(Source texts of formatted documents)
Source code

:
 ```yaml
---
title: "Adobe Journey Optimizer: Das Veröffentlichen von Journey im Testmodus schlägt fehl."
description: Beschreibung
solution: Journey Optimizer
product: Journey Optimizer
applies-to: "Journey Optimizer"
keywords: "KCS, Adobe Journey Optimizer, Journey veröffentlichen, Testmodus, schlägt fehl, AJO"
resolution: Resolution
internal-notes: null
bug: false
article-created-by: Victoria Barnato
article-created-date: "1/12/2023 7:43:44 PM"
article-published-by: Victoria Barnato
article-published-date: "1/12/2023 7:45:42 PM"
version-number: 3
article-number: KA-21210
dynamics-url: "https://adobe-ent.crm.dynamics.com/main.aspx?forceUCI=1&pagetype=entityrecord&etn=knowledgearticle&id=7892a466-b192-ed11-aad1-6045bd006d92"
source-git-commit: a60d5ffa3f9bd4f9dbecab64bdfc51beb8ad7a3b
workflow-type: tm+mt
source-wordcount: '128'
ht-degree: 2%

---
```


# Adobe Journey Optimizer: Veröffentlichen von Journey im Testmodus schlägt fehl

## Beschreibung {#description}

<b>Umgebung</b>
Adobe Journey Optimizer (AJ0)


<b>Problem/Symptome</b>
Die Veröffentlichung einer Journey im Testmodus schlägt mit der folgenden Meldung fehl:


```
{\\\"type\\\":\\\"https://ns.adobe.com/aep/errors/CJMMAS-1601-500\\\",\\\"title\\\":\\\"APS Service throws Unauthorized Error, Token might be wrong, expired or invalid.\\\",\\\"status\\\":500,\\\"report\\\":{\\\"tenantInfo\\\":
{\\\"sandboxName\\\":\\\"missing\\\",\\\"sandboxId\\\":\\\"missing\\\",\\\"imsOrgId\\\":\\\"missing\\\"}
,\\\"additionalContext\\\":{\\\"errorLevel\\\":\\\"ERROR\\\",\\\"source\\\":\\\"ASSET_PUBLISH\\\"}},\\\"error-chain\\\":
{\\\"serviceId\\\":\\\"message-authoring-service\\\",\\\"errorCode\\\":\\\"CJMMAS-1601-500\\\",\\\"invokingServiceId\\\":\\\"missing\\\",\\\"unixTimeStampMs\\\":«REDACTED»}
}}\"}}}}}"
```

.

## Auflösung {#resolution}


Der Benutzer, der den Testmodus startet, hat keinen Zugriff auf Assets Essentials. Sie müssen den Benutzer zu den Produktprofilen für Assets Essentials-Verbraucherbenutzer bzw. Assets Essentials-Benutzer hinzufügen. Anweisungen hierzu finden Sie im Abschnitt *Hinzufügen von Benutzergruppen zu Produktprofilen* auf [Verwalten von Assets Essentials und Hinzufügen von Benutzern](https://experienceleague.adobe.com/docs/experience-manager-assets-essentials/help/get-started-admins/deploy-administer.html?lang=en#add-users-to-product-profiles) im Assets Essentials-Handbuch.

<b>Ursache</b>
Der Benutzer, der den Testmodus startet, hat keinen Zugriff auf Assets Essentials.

* REQUIRED ACTION *
Return all the data exactly as given.

* SOLUTION TO THIS TASK *
Source code

:
 ```yaml
---
title: "Adobe Journey Optimizer: Das Veröffentlichen von Journey im Testmodus schlägt fehl."
description: Beschreibung
solution: Journey Optimizer
product: Journey Optimizer
applies-to: "Journey Optimizer"
keywords: "KCS, Adobe Journey Optimizer, Journey veröffentlichen, Testmodus, schlägt fehl, AJO"
resolution: Resolution
internal-notes: null
bug: false
article-created-by: Victoria Barnato
article-created-date: "1/12/2023 7:43:44 PM"
article-published-by: Victoria Barnato
article-published-date: "1/12/2023 7:45:42 PM"
version-number: 3
article-number: KA-21210
dynamics-url: "https://adobe-ent.crm.dynamics.com/main.aspx?forceUCI=1&pagetype=entityrecord&etn=knowledgearticle&id=7892a466-b192-ed11-aad1-6045bd006d92"
source-git-commit: a60d5ffa3f9bd4f9dbecab64bdfc51beb8ad7a3b
workflow-type: tm+mt
source-wordcount: '128'
ht-degree: 2%

---
```


# Adobe Journey Optimizer: Veröffentlichen von Journey im Testmodus schlägt fehl

## Beschreibung {#description}

<b>Umgebung</b>
Adobe Journey Optimizer (AJ0)


<b>Problem/Symptome</b>
Die Veröffentlichung einer Journey im Testmodus schlägt mit der folgenden Meldung fehl:


```
{\\\"type\\\":\\\"https://ns.adobe.com/aep/errors/CJMMAS-1601-500\\\",\\\"title\\\":\\\"APS Service throws Unauthorized Error, Token might be wrong, expired or invalid.\\\",\\\"status\\\":500,\\\"report\\\":{\\\"tenantInfo\\\":
{\\\"sandboxName\\\":\\\"missing\\\",\\\"sandboxId\\\":\\\"missing\\\",\\\"imsOrgId\\\":\\\"missing\\\"}
,\\\"additionalContext\\\":{\\\"errorLevel\\\":\\\"ERROR\\\",\\\"source\\\":\\\"ASSET_PUBLISH\\\"}},\\\"error-chain\\\":
{\\\"serviceId\\\":\\\"message-authoring-service\\\",\\\"errorCode\\\":\\\"CJMMAS-1601-500\\\",\\\"invokingServiceId\\\":\\\"missing\\\",\\\"unixTimeStampMs\\\":«REDACTED»}
}}\"}}}}}"
```

.

## Auflösung {#resolution}


Der Benutzer, der den Testmodus startet, hat keinen Zugriff auf Assets Essentials. Sie müssen den Benutzer zu den Produktprofilen für Assets Essentials-Verbraucherbenutzer bzw. Assets Essentials-Benutzer hinzufügen. Anweisungen hierzu finden Sie im Abschnitt *Hinzufügen von Benutzergruppen zu Produktprofilen* auf [Verwalten von Assets Essentials und Hinzufügen von Benutzern](https://experienceleague.adobe.com/docs/experience-manager-assets-essentials/help/get-started-admins/deploy-administer.html?lang=en#add-users-to-product-profiles) im Assets Essentials-Handbuch.

<b>Ursache</b>
Der Benutzer, der den Testmodus startet, hat keinen Zugriff auf Assets Essentials.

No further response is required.